Ma i coltivatori sono pronti alla rivolta: «Finiamola con le speculazioni».Intanto, dal mercato agroalimentare all’ingrosso arrivani i prezzi di vendita di alcuni prodotti di largo consumo (vedi tabella qui a fianco): rispetto allo scorso anno gli incrementi maggiori riguardano le melanzane lunghe, le zucchine verdi e i fagiolini bobys, i cui prezzi all’ingrosso sono finiti alle stelle, con rincari del 300%: che sia colpa della pioggia?
La crisi del pomodoro
E’ da quattro anni sotto i riflettori della ribalta. Le sue fotografie riempiono giornali e tabloid patinati, si indicono tavole rotonde e dibattiti parlamentari: è l’ortofrutta, la vera protagonista della tempesta mass-mediatica, che oggi si specchia con forte preoccupazione nella lotta al carovita e nelle conseguenti tensioni sui campi.
Il grido d’allarme è lanciato in contemporanea da Coldiretti e Cia di Padova: «I produttori di pomodoro sono in gravi difficoltà: le industrie di trasformazione non rispettano gli accordi e sui campi c’è grande incertezza», avvertono insieme Paolo Martin, direttore della Coldiretti di Padova e Daniele Toniolo, presidente provinciale della Confederazione Italiana Agricoltori Daniele Toniolo. E’ una situazione sempre più insostenibile nel settore del pomodoro da industria, con i produttori agricoli in pesanti difficoltà e che vedono i loro redditi falcidiati.
Le industrie conserviere hanno infatti assunto un «atteggiamento immotivato» non rispettando gli accordi sottoscritti a suo tempo, gridano centinaia di agricoltori agricoltoripadovani e veneti che ora sono costretti a fare i conti con tonnellate di prodotto fermo sui campi: sui mercati, a causa di una maturazione precoce, c’è infatti molto prodotto (nonostante la riduzione delle superfici coltivate del 15 per cento rispetto allo scorso anno), ma la domanda è assai ridotta.
«Oltretutto», dice Toniolo, «le industrie di trasformazione hanno i magazzini pieni di stock e non comprano.

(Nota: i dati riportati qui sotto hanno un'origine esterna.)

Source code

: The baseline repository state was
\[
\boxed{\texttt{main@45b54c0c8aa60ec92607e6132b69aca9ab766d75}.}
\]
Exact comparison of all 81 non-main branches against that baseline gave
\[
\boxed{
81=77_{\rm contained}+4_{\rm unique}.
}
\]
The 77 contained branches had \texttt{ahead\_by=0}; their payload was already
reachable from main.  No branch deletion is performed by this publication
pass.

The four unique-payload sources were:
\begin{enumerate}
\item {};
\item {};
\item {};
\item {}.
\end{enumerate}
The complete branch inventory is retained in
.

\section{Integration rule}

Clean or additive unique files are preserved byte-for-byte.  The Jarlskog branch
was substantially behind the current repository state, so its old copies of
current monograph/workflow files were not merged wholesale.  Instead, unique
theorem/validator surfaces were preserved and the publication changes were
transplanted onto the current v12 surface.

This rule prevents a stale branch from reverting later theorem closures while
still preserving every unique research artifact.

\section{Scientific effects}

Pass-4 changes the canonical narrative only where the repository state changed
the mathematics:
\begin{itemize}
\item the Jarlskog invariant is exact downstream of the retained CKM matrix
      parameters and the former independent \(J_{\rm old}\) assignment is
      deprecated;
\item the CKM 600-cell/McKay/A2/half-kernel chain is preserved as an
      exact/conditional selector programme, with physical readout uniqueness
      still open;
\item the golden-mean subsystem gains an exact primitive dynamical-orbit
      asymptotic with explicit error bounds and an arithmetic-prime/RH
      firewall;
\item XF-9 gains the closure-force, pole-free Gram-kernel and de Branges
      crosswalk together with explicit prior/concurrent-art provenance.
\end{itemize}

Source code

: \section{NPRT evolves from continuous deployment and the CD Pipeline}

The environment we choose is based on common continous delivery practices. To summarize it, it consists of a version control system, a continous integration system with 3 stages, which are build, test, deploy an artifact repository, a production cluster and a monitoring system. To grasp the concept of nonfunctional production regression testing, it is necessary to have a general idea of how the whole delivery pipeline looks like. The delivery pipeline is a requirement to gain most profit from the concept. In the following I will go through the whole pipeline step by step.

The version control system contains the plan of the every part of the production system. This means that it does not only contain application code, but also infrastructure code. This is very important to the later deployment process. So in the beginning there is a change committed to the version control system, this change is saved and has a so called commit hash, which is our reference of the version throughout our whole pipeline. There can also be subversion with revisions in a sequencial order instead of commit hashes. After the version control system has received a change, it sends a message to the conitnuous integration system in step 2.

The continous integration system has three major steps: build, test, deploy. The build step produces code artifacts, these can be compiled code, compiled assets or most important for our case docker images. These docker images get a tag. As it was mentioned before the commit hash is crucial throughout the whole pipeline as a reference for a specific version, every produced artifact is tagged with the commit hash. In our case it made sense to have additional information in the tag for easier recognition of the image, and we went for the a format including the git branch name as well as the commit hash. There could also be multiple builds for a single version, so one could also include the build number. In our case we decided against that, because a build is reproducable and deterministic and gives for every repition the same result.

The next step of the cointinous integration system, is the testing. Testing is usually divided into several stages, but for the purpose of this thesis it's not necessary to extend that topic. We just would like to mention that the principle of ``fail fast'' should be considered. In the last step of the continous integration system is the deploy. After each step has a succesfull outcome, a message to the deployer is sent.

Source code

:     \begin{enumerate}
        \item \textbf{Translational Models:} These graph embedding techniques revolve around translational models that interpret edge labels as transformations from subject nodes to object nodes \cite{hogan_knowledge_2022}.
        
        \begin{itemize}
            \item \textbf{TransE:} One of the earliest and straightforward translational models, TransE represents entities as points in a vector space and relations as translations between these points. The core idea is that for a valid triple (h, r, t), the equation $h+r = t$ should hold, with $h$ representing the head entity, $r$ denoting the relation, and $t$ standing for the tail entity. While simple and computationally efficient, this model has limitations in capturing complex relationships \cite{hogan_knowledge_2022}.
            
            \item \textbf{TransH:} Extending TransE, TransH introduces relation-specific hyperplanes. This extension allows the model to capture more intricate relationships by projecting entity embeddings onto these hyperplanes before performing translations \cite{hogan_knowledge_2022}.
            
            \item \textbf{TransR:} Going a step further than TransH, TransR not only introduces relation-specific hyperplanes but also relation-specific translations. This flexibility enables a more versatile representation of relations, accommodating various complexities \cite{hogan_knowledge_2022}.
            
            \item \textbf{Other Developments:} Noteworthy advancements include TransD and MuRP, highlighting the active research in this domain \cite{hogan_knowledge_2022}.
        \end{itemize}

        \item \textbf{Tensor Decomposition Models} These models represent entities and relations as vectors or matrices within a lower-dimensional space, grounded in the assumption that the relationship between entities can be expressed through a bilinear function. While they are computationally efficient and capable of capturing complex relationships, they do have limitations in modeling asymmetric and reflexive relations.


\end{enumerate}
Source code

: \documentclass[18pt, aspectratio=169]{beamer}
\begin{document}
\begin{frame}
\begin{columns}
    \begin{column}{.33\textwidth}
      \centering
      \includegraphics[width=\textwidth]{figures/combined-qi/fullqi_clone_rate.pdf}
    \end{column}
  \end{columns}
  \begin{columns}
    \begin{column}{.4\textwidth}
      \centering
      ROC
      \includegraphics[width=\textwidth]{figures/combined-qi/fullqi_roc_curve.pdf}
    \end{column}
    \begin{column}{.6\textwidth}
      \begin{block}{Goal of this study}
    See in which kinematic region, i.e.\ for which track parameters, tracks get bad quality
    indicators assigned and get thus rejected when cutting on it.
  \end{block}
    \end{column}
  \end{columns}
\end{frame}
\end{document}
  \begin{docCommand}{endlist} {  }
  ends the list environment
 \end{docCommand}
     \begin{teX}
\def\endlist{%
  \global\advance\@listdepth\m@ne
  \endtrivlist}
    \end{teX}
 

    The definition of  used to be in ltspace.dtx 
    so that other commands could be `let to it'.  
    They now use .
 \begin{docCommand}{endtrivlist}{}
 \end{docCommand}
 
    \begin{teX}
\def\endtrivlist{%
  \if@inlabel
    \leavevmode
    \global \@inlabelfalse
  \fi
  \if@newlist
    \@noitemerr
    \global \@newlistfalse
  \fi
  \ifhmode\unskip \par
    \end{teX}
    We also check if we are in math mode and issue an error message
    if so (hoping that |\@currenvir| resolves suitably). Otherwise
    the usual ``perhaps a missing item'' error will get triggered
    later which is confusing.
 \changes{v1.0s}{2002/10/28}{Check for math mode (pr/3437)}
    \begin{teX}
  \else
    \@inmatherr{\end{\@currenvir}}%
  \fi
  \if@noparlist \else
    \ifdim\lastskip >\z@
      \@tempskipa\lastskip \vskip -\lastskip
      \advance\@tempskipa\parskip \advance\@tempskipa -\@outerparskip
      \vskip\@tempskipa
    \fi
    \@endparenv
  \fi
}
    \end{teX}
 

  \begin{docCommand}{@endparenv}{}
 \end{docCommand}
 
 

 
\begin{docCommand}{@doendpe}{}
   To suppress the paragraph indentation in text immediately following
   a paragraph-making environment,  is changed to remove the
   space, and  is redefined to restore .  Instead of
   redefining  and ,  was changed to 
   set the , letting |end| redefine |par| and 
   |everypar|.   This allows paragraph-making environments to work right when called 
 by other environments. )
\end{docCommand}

Alcune hanno abbassato i prezzi rispetto ai contratti stipulati e altre non hanno neanche aperto. E ciò non fa altro che creare grande incertezza tra i produttori che non sono nelle condizioni di collocare il prodotto».
Per questo motivo Cia e Coldiretti sono pronte a sviluppare tutte le iniziative necessarie per riportare tranquillità sul mercato e tutelare i redditi degli agricoltori, peraltro già penalizzati da una serie di problemi, di oneri e di costi che hanno notevolmente appesantito la gestione delle imprese.
La questione del pomodoro da industria è solo uno dei tanti preoccupanti segnali che vedono l’agricoltura in difficoltà sia sul fronte dei redditi che su quello della competitività delle aziende, che continua a diminuire giorno dopo giorno.
Tra prezzi sui campi che scendono e costi di produzione onerosi, il panorama è sempre più costellato da ombre incombenti.
Prodotti esteri in tavola Pesche turche, mele e vino cinesi, uva sudafricana. Sono solo alcuni esempi di come sulle tavole di casa regni l’agroalimentare straniero.
Un colpo basso alla qualità e tipicità dei prodotti made in Italy. L’ultimo esempio è, appunto, il pomodoro da sugo proveniente dal Far East. «Il concentrato di pomodoro», conclude il presidente della Coldiretti Marco Calaon, «è la principale voce delle esportazioni agroalimentari cinesi in Italia, con un valore che nel 2004 ha superato i 62 milioni di euro. E in Italia, dopo essere stato rilavorato e diluito, con l’inganno il concentrato cinese diventa spesso passata tricolore per mancanza d’informazioni chiare sull’origine in etichetta».